* WORK INSTRUCTIONS
Once every line below has been checked for "pluggable", give only the number of lines that have it.

Extracted data entries:
________________________________________

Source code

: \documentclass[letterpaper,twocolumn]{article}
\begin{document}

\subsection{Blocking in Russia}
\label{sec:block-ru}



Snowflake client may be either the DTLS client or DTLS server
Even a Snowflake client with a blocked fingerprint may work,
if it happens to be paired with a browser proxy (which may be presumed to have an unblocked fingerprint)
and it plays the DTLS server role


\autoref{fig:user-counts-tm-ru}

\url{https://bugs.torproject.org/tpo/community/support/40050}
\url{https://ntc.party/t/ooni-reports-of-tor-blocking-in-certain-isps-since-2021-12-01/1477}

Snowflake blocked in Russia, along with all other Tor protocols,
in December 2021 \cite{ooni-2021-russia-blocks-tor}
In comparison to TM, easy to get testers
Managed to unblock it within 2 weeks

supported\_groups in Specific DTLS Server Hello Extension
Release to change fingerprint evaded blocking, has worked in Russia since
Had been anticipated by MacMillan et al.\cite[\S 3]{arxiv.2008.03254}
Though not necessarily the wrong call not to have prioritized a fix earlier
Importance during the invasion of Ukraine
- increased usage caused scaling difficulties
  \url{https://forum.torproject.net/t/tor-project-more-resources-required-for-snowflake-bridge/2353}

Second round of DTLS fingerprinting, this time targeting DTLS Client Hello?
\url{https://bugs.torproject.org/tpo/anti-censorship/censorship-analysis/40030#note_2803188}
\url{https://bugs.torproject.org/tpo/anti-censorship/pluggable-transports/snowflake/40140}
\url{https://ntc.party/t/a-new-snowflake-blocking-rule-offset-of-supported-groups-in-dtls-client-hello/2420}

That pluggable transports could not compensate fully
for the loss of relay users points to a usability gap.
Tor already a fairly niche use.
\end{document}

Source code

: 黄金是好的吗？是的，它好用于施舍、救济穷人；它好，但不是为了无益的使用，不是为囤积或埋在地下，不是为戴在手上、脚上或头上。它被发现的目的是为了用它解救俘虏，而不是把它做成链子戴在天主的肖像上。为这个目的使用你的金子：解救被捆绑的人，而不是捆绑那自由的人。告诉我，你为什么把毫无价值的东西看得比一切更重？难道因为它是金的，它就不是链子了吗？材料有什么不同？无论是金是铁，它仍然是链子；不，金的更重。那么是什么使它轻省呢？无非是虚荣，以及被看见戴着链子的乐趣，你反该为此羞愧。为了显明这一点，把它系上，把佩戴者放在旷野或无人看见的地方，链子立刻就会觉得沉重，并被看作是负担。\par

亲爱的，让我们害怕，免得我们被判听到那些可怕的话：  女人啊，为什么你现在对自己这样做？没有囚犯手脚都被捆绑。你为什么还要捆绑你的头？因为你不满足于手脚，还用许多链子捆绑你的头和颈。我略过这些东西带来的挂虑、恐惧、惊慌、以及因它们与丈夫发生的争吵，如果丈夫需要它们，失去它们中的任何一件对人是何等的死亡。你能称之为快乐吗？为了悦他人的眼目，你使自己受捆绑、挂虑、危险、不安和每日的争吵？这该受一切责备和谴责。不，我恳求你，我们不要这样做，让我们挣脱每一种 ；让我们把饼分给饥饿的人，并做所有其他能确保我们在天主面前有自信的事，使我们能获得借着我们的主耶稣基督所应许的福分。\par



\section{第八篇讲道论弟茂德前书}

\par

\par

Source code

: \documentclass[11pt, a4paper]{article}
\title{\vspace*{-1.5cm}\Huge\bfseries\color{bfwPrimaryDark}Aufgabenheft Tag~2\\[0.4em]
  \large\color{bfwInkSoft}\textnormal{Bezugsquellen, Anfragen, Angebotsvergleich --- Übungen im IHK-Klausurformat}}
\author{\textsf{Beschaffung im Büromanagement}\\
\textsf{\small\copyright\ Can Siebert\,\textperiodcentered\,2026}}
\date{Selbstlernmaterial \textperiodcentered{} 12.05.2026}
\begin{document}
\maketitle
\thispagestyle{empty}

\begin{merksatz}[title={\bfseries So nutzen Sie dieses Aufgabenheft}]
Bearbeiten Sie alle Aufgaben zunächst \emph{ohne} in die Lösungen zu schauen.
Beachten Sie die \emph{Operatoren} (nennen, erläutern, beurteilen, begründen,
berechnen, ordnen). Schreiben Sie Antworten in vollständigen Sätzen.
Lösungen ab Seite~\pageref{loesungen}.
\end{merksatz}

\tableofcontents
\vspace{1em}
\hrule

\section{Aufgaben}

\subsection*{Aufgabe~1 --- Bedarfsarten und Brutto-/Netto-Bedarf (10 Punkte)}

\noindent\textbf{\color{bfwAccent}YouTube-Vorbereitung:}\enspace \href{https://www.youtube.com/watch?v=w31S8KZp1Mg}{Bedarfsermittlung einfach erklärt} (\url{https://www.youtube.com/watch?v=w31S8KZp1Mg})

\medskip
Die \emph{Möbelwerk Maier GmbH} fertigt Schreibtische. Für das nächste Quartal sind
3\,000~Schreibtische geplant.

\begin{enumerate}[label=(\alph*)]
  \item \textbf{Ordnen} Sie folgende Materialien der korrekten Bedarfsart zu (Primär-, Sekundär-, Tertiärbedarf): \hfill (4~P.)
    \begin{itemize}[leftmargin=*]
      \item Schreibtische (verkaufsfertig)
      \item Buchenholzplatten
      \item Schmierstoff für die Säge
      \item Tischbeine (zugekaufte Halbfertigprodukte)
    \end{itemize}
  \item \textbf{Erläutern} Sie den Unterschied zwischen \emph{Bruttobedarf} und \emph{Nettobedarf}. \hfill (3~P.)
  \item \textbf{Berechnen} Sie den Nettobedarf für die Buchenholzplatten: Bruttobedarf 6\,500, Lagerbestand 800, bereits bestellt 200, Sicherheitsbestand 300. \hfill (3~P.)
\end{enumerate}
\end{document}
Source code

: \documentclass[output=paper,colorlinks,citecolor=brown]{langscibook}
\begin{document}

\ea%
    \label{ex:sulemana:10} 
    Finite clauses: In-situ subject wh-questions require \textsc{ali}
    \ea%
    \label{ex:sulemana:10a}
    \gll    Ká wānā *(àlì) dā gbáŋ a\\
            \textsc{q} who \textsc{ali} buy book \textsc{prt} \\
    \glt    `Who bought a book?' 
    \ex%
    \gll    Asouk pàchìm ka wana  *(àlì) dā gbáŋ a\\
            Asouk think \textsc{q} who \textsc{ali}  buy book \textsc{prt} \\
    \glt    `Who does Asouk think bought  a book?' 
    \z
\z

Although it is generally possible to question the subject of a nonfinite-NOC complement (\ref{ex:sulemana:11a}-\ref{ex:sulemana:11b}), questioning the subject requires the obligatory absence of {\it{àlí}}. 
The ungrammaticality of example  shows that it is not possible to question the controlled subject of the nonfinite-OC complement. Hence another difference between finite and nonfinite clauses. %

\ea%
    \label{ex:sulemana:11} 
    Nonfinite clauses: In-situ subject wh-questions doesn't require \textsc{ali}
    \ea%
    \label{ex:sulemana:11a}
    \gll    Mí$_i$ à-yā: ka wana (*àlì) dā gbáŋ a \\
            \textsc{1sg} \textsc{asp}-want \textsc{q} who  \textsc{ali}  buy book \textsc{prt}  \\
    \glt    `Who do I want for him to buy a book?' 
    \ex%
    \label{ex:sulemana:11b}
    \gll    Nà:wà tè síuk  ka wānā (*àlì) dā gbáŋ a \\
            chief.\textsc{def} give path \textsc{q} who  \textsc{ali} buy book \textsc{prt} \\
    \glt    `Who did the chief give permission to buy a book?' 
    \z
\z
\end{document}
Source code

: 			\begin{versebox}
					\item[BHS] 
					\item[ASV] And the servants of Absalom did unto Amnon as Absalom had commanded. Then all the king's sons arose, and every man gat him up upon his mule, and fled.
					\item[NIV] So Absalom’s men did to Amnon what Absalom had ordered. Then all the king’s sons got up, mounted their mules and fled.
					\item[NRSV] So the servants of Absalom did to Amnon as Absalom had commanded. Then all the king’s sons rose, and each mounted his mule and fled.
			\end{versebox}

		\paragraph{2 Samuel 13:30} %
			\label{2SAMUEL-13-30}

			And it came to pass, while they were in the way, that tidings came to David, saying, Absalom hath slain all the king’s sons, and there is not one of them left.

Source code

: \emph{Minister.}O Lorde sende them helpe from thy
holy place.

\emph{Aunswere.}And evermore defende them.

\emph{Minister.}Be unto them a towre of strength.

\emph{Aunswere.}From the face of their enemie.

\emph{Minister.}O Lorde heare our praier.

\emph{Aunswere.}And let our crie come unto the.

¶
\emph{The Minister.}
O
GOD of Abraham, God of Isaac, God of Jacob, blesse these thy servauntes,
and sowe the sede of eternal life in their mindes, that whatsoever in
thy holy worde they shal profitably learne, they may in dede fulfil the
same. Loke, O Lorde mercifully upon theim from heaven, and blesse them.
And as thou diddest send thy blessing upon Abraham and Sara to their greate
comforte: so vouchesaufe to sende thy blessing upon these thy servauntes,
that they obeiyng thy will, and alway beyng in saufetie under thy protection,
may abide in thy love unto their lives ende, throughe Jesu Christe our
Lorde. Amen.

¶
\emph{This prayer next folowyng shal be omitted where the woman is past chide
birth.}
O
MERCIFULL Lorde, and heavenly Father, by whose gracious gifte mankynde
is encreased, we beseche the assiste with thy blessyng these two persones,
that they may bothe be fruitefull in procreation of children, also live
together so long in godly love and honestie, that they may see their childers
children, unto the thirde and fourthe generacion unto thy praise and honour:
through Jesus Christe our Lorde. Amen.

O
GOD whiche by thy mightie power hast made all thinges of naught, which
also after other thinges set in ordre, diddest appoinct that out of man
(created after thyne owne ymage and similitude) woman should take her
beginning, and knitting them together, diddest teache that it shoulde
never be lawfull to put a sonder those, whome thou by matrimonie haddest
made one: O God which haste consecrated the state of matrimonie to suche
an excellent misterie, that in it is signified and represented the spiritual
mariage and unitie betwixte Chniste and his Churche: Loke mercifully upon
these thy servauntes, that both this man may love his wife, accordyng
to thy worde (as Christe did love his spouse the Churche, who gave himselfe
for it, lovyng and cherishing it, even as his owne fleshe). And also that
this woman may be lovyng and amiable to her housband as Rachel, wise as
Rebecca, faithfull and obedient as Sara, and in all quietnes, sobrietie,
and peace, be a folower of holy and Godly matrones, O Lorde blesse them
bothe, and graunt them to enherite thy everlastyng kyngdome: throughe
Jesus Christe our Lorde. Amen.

________________________________________

* EXPECTED ANSWER
2